Putting Global Collaboration into Practice

For the Course 2 final project, I worked with fellow COETAIL Cohort 9 participants Rory Bell and Gene Marie Chagaris.  Each of us brought a somewhat different perspective to the project, having different roles in our home schools, not to mention living in very different places – Switzerland (me), Taiwan (Gene Marie), and Japan (Rory).  We chose to focus our efforts in designing and creating a professional development workshop for faculty.  Our workshop aims to be four hours in length, and the target audience can be teachers of any grade levels.  However, it is designed to work best if there are faculty present who teach a variety of grade levels.  

I would like to state from the very beginning here that it was a real pleasure to work with both Rory and Gene Marie.  We worked synchronously when our schedules allowed us to, but the asynchronous work was easy to manage.  Both Gene Marie and Rory brought great ideas to the table, and once we got going, the project seemed to complete itself.

The Process

Generally, what surprised me about the process of global collaboration for this project was how easy it was to organize, despite the fact that both Gene Marie and Rory were 7 and 8 time zones ahead of me, respectively.  To help us facilitate conversation, and organize our thoughts, we utilized asynchronous tools such as email, Google Docs, and Twitter to send messages and comments.  We were also able to use Skype several times to work synchronously on our project as well.

(Photo used under Creative Commons License from https://pixabay.com/en/board-school-learn-global-world-2450096/)

We began our planning process by setting up a Google Doc to jot down our ideas.  At this stage, nothing was concrete, and we were simply noting what major themes we would want to cover, and (as some of us are aiming for Google Trainer certification as well) what Google Apps we would explicitly use and reference.  

From this initial brainstorming phase, we settled on the idea of creating a professional development experience for colleagues that would focus on these four main learning objectives:

  • To gain an understanding of how important Digital Literacy is.
  • To learn how to use copyright effectively.
  • To create at least one Digital Citizenship lesson for your grade level.
  • To know what the ISTE Standards are and how they can be applied to learning environments.

We did want to specifically incorporate G Suite tools, so our workshop deliberately asks participants to use Google Docs and Slides during the sessions.  Our plan begins with a survey that we made in Google Forms, which will be sent to participants prior to the workshop date.  This survey asks participants to rate their familiarity in using some of the Google apps.  The plan would be for us to follow up with anyone who would like more help with these tools before the date of the workshop.
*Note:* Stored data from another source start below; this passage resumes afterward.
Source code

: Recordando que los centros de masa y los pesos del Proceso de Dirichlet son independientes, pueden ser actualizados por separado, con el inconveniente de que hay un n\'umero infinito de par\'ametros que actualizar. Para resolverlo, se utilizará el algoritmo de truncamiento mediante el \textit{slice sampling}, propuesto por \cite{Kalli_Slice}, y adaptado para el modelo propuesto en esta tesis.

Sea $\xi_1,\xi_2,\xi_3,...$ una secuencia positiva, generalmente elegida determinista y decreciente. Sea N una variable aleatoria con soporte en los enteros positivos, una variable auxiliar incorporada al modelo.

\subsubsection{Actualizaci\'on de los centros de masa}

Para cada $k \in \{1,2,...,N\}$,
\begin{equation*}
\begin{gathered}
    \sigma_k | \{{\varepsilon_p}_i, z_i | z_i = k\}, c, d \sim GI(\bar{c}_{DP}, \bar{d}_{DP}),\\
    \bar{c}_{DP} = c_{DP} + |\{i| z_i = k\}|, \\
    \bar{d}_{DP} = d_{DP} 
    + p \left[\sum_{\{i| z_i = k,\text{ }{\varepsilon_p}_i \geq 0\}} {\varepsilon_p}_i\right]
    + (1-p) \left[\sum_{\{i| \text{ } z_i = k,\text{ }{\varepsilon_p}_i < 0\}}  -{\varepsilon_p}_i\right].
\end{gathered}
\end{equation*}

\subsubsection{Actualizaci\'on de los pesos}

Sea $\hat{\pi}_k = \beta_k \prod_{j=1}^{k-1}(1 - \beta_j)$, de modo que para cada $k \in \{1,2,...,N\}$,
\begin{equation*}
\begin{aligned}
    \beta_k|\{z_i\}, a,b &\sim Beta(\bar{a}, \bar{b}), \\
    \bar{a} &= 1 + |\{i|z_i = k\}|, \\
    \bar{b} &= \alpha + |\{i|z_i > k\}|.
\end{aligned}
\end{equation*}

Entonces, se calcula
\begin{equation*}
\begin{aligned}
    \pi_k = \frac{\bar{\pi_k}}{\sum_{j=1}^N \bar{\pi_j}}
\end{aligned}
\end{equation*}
Our initial brainstorming document:

As our ideas began to take shape, we started to plan more concretely in a second Google Doc, which highlighted different phases of our professional development workshop.  From this, we worked mostly asynchronously, however, we did have a final conversation via Skype to finalize our ideas and clarify a few remaining questions that we had.    

The product

The final product of our collaborative efforts was this Digital Literacy Workshop plan.  We used “Poll Everywhere” as an initial icebreaker for mixed-grade-level faculty groups. Gene Marie also chose this video as an inspiring way to kick off the workshop.

Our Outline:

Our Slides for the Presentation:

As referenced earlier, we deliberately wanted to incorporate the utilization of G Suite tools into our workshop.  In the workshop, participants will work with the following three Google Docs, and one resource created with Google Drawings.  (Google Document 1, Google Document 2, Google Document 3, Google Drawing)


Working on this project with Rory and Gene Marie was a very rewarding professional experience.  As stated earlier in this post, it was a real joy to work with the both of them, and their contributions and ideas caused me to examine and clarify my own thinking as well.  I learned quite a bit from the collaborative element of this project, and don’t feel that I could have produced a workshop as good as this one if I had been working alone.  

In globally collaborative projects like these, I believe that flexibility is a key attribute for participants to have in order to ensure that the project is a success.  Indeed, flexibility is a good attribute for any team members to possess, but it especially important when working collaboratively as part of a global team.  Dealing with time-zones, schedules, and prior calendar commitments across thousands of kilometers add an extra layer of complexity to the process.  

Overall, I feel that this was a valuable experience.  It reminded me that global collaboration is not nearly as difficult or complicated as it seems at first.  Sometimes, when thinking about such possible collaborations or global project ideas, it can seem like a daunting task.  But what I quickly realized again on this project was that step by step, one message/comment at a time, things quickly coalesce into a plan, which then translates into a finished product. Looking at the projects of other COETAIL cohort 9 members, I see that other teams found the same to be true, and have been impressed by what they produced.  Utilizing digital communications technology, a committed team can produce great work, even if separated by thousands of kilometers.